Die Beratungsstelle bietet auch ein Gewalt-Sensibilisierungs-Training an, das 16 dreistündige Einheiten umfasst. „In einer Gruppe von bis zu acht Männern ermöglichen wir ihnen, sich über ihr Streit- und Gewaltverhalten klar zu werden. Ziel ist es, individuelle nachhaltige Konfliktlösungsstrategien zu erarbeiten“, heißt es auf der Webseite der Beratungsstelle, die zur Sozialberatung Stuttgart gehört. Ganz wichtig ist Dominique Jend, dass im Hinblick auf häusliche Gewalt das Schweigen gebrochen wird: „Die Gewalt dauert oft jahrelang. Das Verschweigen hat viel mit Scham zu tun: ‚Das kann ich doch niemandem erzählen.‘ Aber in dem Moment, in dem jemand die Polizei ruft, passiert etwas. Dann merken die Betroffenen: ‚Ich kann auch etwas ändern.‘“ Gaby Weiß
Hilfe bei häuslicher Gewalt
In akuten Bedrohungssituationen können Betroffene den Polizei-Notruf 110 rufen. Auch der ärztliche Notdienst 112 bietet Hilfe.

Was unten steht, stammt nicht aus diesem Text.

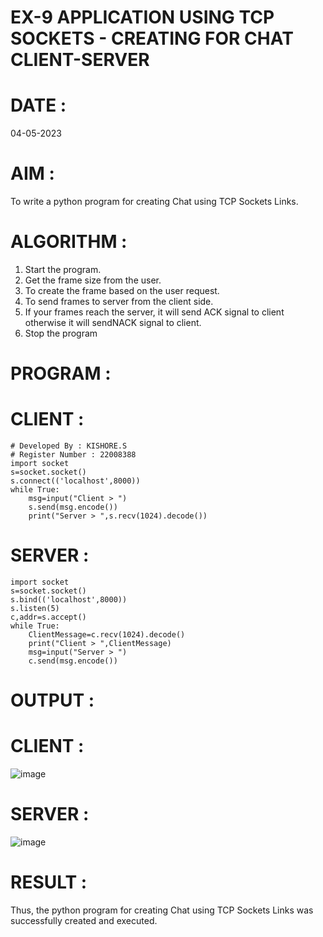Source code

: # EX-9 APPLICATION USING TCP SOCKETS - CREATING FOR CHAT CLIENT-SERVER
# DATE : 
04-05-2023
# AIM :
To write a python program for creating Chat using TCP Sockets Links.

# ALGORITHM :
1. Start the program.
2. Get the frame size from the user.
3. To create the frame based on the user request.
4. To send frames to server from the client side.
5. If your frames reach the server, it will send ACK signal to client otherwise it will sendNACK signal to client.
6. Stop the program
# PROGRAM :
# CLIENT :
```
# Developed By : KISHORE.S
# Register Number : 22008388
import socket
s=socket.socket()
s.connect(('localhost',8000))
while True:
    msg=input("Client > ")
    s.send(msg.encode())
    print("Server > ",s.recv(1024).decode())
```
# SERVER :
```
import socket
s=socket.socket()
s.bind(('localhost',8000))
s.listen(5)
c,addr=s.accept()
while True:
    ClientMessage=c.recv(1024).decode()
    print("Client > ",ClientMessage)
    msg=input("Server > ")
    c.send(msg.encode())
```
# OUTPUT :
# CLIENT :
![image](https://github.com/Kishore2o/EX-9/assets/118679883/32233d86-d8f5-40ff-ac99-772ef0879a18)
# SERVER :
![image](https://github.com/Kishore2o/EX-9/assets/118679883/a02817b1-523c-4fe8-8676-b7929ac15051)



# RESULT :

Thus, the python program for creating Chat using TCP Sockets Links was successfully created and executed.
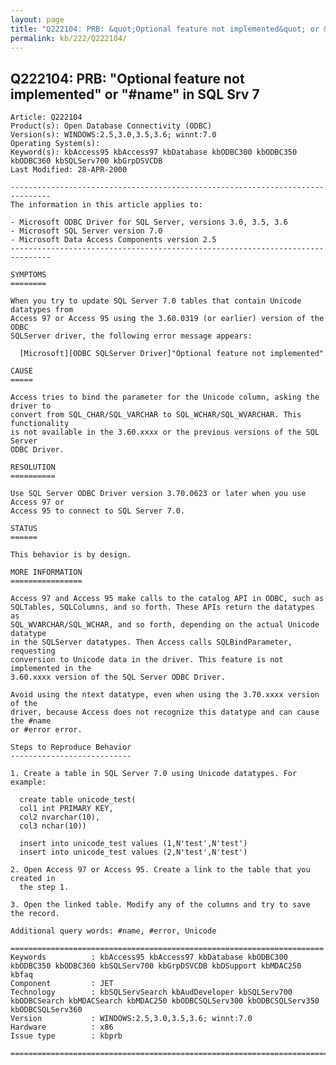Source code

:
 ```yaml
---
layout: page
title: "Q222104: PRB: &quot;Optional feature not implemented&quot; or &quot;#name&quot; in SQL Srv 7"
permalink: kb/222/Q222104/
---
```


## Q222104: PRB: &quot;Optional feature not implemented&quot; or &quot;#name&quot; in SQL Srv 7

	Article: Q222104
	Product(s): Open Database Connectivity (ODBC)
	Version(s): WINDOWS:2.5,3.0,3.5,3.6; winnt:7.0
	Operating System(s): 
	Keyword(s): kbAccess95 kbAccess97 kbDatabase kbODBC300 kbODBC350 kbODBC360 kbSQLServ700 kbGrpDSVCDB
	Last Modified: 28-APR-2000
	
	-------------------------------------------------------------------------------
	The information in this article applies to:
	
	- Microsoft ODBC Driver for SQL Server, versions 3.0, 3.5, 3.6 
	- Microsoft SQL Server version 7.0 
	- Microsoft Data Access Components version 2.5 
	-------------------------------------------------------------------------------
	
	SYMPTOMS
	========
	
	When you try to update SQL Server 7.0 tables that contain Unicode datatypes from
	Access 97 or Access 95 using the 3.60.0319 (or earlier) version of the ODBC
	SQLServer driver, the following error message appears:
	
	  [Microsoft][ODBC SQLServer Driver]"Optional feature not implemented"
	
	CAUSE
	=====
	
	Access tries to bind the parameter for the Unicode column, asking the driver to
	convert from SQL_CHAR/SQL_VARCHAR to SQL_WCHAR/SQL_WVARCHAR. This functionality
	is not available in the 3.60.xxxx or the previous versions of the SQL Server
	ODBC Driver.
	
	RESOLUTION
	==========
	
	Use SQL Server ODBC Driver version 3.70.0623 or later when you use Access 97 or
	Access 95 to connect to SQL Server 7.0.
	
	STATUS
	======
	
	This behavior is by design.
	
	MORE INFORMATION
	================
	
	Access 97 and Access 95 make calls to the catalog API in ODBC, such as
	SQLTables, SQLColumns, and so forth. These APIs return the datatypes as
	SQL_WVARCHAR/SQL_WCHAR, and so forth, depending on the actual Unicode datatype
	in the SQLServer datatypes. Then Access calls SQLBindParameter, requesting
	conversion to Unicode data in the driver. This feature is not implemented in the
	3.60.xxxx version of the SQL Server ODBC Driver.
	
	Avoid using the ntext datatype, even when using the 3.70.xxxx version of the
	driver, because Access does not recognize this datatype and can cause the #name
	or #error error.
	
	Steps to Reproduce Behavior
	---------------------------
	
	1. Create a table in SQL Server 7.0 using Unicode datatypes. For example:
	
	  create table unicode_test(
	  col1 int PRIMARY KEY,
	  col2 nvarchar(10),
	  col3 nchar(10))
	
	  insert into unicode_test values (1,N'test',N'test')
	  insert into unicode_test values (2,N'test',N'test')
	
	2. Open Access 97 or Access 95. Create a link to the table that you created in
	  the step 1.
	
	3. Open the linked table. Modify any of the columns and try to save the record.
	
	Additional query words: #name, #error, Unicode
	
	======================================================================
	Keywords          : kbAccess95 kbAccess97 kbDatabase kbODBC300 kbODBC350 kbODBC360 kbSQLServ700 kbGrpDSVCDB kbDSupport kbMDAC250 kbfaq
	Component         : JET
	Technology        : kbSQLServSearch kbAudDeveloper kbSQLServ700 kbODBCSearch kbMDACSearch kbMDAC250 kbODBCSQLServ300 kbODBCSQLServ350 kbODBCSQLServ360
	Version           : WINDOWS:2.5,3.0,3.5,3.6; winnt:7.0
	Hardware          : x86
	Issue type        : kbprb
	
	=============================================================================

Das Hilfetelefon für Frauen ist unter der Nummer 0 80 00/11 60 16 zu erreichen. „Gewalt gegen Frauen“ unterstützt vertraulich und kostenlos 365 Tage im Jahr rund um die Uhr und in mehreren Sprachen.
Das Hilfetelefon für Männer ist telefonisch unter der Nummer 0 80 00/1 23 99 00 erreichbar. Dort werden von Gewalt betroffene Männer Montag bis Donnerstag von 9 bis 13 Uhr sowie von 16 bis 20 Uhr und Freitag von 9 bis 15 Uhr vertraulich und kostenlos unterstützt.
Beratung für Frauen gibt es bei „Frauen helfen Frauen Kirchheim“, erreichbar unter 0 70 21 /4 65 53, bei „Frauen helfen Frauen Esslingen“ unter 07 11/35 72 12 und bei „Frauen helfen Frauen Filder“ unter der Nummer 07 11/7 94 94 14.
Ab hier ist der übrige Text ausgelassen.